いくつかの地図を元に合成した遼西、遼東一帯の地図

 日本の古代史は、手がかりとなるはずの『古事記』や『日本書記』がなんとも意味不明なうえに、解釈を試みる多くの人の渡来人アレルギーが凄まじく、一歩踏み入れるたびに辟易として長らく近づく気になれなかった。ところが、祖先のルーツ探しで北関東の歴史をおさらいした際に、以前に切り抜いてあった上野三碑や埼玉の稲荷山古墳の新聞記事を読み直したことから、多胡碑の「胡」とは何を意味するのか興味をもち、そこから大量の資料を斜め読みし始め、昔読んだ江上波夫の『騎馬民族国家』も引っ張りだしてみた。幕末までたどった祖先の一人は、高麗流八條家馬術を学んでいたので、漠然と高句麗との関係を考えていたのだが、ひょっとすると「東胡」の可能性もあるかもしれない。そう思った理由の一つは、『馬・車輪・言語』を訳した際に参考に読んだ、沖ノ島など、ムナカタの遺跡に関するいくつかの論文だった。図版にステップからの技術を思わされる銅矛などが掲載されていて、遼寧式と書かれていたことだ。そこで、五胡十六国時代についてざっと学び、遼寧式銅剣は春秋戦国時代の燕にいた遊牧民と関連がありそうなことまではわかったが、決定的な参考文献となりそうな本が高額で、図書館にも入っておらず、まだ読めていない。一方、少し時代は下って4世紀から5世紀にいまの遼寧省西部を中心に前燕、後燕、北燕の「三燕」を相次いで建国した鮮卑の慕容部が、日本の古墳時代と奇妙につながりがあることはわかった。そこでこれに狙いを定めて少々調べてみた。以下、その付け焼刃の知識から、頭のなかを整理するために少しばかりまとめてみた。

 3世紀から4世紀にかけて、ユーラシアでは気候が寒冷化して牧草が育たなくなり、遊牧民が次々に南下した。
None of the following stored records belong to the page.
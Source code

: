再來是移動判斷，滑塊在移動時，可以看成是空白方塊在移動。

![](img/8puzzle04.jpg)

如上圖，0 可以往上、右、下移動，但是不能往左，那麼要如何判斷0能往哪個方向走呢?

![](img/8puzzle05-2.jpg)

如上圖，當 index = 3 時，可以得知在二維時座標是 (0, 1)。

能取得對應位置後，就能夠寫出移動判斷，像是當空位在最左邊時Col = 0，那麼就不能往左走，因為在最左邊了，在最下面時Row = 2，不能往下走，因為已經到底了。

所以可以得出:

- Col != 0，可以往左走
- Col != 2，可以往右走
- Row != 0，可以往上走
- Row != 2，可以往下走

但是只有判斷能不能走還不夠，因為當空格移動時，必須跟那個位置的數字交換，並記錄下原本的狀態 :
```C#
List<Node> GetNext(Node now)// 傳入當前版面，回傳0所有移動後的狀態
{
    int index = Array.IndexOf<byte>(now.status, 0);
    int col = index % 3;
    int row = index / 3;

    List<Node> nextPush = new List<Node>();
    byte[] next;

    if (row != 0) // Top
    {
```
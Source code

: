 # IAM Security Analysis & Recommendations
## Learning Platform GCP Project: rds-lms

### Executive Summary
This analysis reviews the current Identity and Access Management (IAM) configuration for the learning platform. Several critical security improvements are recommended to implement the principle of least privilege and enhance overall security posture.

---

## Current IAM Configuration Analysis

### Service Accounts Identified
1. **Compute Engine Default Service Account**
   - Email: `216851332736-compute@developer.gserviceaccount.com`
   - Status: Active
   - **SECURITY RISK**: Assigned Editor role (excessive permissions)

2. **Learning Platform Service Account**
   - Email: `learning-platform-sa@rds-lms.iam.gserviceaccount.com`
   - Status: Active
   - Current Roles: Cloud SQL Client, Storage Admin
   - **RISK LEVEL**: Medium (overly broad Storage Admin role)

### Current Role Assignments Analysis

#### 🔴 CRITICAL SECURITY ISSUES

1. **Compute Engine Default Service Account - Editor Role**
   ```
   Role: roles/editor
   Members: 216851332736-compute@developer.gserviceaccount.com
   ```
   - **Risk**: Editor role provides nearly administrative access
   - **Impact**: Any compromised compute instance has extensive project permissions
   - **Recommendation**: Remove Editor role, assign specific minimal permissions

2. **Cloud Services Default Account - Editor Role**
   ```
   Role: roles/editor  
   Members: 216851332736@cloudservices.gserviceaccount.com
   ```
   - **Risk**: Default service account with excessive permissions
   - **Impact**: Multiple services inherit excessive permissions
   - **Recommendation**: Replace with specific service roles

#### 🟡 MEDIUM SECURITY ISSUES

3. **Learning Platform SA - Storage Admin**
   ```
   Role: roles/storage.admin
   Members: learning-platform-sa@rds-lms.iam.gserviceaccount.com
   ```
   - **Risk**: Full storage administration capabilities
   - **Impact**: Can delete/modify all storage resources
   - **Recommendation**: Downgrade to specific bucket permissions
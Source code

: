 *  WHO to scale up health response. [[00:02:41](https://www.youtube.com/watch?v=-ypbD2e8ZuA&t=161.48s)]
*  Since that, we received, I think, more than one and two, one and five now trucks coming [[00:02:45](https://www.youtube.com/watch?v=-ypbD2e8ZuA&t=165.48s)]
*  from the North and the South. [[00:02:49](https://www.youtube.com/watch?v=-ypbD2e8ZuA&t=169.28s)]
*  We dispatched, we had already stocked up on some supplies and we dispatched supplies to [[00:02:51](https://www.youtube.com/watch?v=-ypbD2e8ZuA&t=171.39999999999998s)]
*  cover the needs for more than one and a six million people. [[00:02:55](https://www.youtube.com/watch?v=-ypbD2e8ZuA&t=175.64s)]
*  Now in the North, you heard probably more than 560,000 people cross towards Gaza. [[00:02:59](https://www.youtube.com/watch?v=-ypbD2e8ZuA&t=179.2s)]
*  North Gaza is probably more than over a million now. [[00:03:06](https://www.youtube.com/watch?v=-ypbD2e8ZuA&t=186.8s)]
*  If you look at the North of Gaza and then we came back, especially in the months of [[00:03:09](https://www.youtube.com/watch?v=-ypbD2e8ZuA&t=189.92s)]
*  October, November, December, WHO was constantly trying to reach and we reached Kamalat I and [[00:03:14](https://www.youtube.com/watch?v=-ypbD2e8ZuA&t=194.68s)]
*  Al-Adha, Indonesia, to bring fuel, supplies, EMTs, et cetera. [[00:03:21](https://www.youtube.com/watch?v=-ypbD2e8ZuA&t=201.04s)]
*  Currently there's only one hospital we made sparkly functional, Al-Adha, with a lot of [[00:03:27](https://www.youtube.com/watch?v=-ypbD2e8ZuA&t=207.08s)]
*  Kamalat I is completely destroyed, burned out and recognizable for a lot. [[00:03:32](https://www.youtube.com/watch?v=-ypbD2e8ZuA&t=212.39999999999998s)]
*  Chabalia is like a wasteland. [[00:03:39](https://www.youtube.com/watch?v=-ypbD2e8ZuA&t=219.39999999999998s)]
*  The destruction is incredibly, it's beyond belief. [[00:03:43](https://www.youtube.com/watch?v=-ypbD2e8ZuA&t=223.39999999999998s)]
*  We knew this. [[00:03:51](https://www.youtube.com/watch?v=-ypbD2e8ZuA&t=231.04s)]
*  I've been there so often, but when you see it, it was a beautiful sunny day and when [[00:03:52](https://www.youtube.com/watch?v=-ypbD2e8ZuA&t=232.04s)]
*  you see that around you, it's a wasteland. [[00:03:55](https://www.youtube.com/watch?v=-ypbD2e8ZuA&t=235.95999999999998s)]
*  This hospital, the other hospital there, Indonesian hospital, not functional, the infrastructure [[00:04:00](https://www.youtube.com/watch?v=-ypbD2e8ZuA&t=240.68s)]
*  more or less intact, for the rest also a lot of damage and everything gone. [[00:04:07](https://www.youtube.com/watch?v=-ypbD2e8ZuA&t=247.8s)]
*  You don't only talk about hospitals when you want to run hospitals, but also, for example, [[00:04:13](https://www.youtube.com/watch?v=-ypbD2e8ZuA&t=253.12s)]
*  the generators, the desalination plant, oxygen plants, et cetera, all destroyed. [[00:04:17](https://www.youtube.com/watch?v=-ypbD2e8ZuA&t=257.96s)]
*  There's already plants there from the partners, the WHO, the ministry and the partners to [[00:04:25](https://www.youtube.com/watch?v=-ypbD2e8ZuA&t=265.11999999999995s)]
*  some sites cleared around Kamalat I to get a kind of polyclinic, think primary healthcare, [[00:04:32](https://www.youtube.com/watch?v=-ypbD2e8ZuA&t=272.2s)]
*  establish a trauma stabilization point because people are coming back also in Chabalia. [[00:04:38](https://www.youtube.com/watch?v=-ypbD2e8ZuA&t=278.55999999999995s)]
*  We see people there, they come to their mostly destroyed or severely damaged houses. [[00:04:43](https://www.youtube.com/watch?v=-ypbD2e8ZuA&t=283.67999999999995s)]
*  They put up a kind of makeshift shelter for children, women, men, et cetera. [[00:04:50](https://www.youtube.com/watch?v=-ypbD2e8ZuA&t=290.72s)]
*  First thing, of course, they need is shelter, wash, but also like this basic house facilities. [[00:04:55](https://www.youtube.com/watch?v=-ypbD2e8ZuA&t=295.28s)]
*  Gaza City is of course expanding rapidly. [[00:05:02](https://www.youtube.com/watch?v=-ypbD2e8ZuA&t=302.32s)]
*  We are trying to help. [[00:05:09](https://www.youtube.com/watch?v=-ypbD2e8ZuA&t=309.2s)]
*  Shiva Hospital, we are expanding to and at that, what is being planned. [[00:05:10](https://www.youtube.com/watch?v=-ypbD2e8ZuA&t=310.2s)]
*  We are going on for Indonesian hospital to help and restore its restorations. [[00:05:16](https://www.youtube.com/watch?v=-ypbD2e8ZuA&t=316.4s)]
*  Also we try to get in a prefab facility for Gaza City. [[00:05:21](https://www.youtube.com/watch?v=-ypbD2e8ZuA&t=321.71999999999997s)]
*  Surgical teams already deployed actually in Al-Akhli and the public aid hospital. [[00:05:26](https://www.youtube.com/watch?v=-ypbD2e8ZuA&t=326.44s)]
鮮卑とはひどい漢字を当てはめられているが、東洋史学者の白鳥庫吉は、帯鈎(たいこう、帯金具)を意味する古代トルコ・モンゴル語sarbiがその語源の一つではないかと考えていた。三頭の鹿が並ぶ図柄のベルト・バックルや、「晋式帯金具」と呼ばれる龍文や葉文の透かし彫りが施された金具が出土している。ステップの騎馬民族にとってベルトが象徴的な意味をもっていたことを考えると、なるほどと思わせる説だ。鮮卑はいくつかの部(氏族)に分かれており、華北を統一して五胡十六国時代を終わらせた北魏の建国者はその拓跋部だった。上野三碑は北魏や仏教関係者と関連があると言われる。鮮卑は氏族外婚制であるため、母方の血筋が部ごとにかなり異なるらしい。慕容部の始祖とされる莫護跋は3世紀後半にかつての長城の南側の大凌河流域、つまり元の「燕」に移り住み、晋の礎を築いた司馬懿に協力して勢力を伸ばし、その子孫がやはり「燕」の国号で前燕を建国した。羽振りのよい時代には中原にまで進出した三燕国だが、本拠地は遼西の龍城、現在の遼寧省朝陽市だった。慕容部については、『晋書』に、歩くと薄い金属片の葉が揺れる、当時流行の歩揺冠をこの莫護跋が気に入っていたため、歩揺が訛って慕容になった(其後音訛、遂為慕容焉)という説が、真偽はともかく書かれている。中国語だと慕容はMurong、歩揺はbuyaoで似ても似つかないが、ハングルだと容はyong、揺はyo、日本語ならどちらも音読みはヨウなので、鮮卑の言葉はこれに近かったのかもしれない。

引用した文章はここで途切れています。